The video includes a resident who said he buried hazardous waste from the smelting plant on company property, a former Alcoa worker who said he saw pollution flowing into the river, etc.

RALEIGH, N.C. (AP) -- Senators critical of Alcoa Inc.'s effort to win a new federal license to keep operating hydroelectric dams got a look at news video they took the unusual step of demanding hours before it began airing Tuesday.

About a dozen members of a Senate judiciary committee watched the footage turned over by University of North Carolina Television after the panel issued a subpoena last week demanding a reporter's unaired work.

The demand to North Carolina's public television network came as Alcoa's legislative opponents ramped up efforts to help Gov. Beverly Perdue's bid to stop Alcoa from relicensing a series of electricity-generating dams along the Yadkin River.

Legislation that would have created a public trust responsible for managing the river and its dams if Alcoa loses out was weakened Tuesday. The move was greeted with approval from the Pittsburgh-based company's vice president of environment and sustainability.

"So far, so good," Alcoa's Bill O'Rourke said, reserving further comment until the company could study the new state corporation that would seek environmental law enforcement.

Alcoa is trying to renew a 1958 federal license to operate the four dams, which powered an aluminum plant in Badin it closed years ago. Alcoa now collects revenues of about $40 million a year selling the electricity.

Legislative committees rarely use their subpoena power except for ethics investigations.

UNC-TV lawyers decided not to fight the subpoena because it is a public agency and may not fall under North Carolina's 1999 press shield law protecting reporters from revealing information that hasn't been printed or broadcast.

Committee chairman Sen. Fletcher Hartsell, R-Cabarrus, said the panel subpoenaed the work of UNC-TV reporter Eszter Vajda to get the information quickly. A decision by lawmakers on what to do about Alcoa's hydroelectric dams is expected before the Legislature adjourns later this week.

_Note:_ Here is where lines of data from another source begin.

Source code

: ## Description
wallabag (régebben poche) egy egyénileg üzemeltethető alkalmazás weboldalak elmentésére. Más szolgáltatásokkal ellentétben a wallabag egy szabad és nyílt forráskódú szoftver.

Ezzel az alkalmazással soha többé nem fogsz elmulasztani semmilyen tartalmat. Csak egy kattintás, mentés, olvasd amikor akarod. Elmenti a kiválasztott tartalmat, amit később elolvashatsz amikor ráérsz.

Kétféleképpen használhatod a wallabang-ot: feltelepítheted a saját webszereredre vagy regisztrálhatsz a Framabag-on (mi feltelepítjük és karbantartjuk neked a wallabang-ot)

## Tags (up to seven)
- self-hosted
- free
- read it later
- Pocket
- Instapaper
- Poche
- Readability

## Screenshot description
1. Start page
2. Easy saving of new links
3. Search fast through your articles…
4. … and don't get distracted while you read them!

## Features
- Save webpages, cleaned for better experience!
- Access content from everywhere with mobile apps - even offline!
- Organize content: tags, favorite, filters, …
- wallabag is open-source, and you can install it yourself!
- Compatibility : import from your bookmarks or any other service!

The video includes interviews with a local resident who said he buried hazardous waste from the shuttered aluminum smelting plant on the company's property, a former Alcoa worker who said he saw pollution flowing from the site into the river, and a company consultant who said arsenic detected in the water is naturally occurring and didn't come from the plant's waste.

Hartsell's committee turned from the video -- which UNC-TV said it would air in installments over three nights beginning Tuesday -- to grilling O'Rourke. He said Alcoa has spent $10 million in clean-up efforts at the closed plant.

"We believe we've cleaned that up," O'Rourke said. "We're proud of our clean-up record."

Later, under questioning by Hartsell, O'Rourke said Alcoa estimates total clean up costs for the plant at $50 million.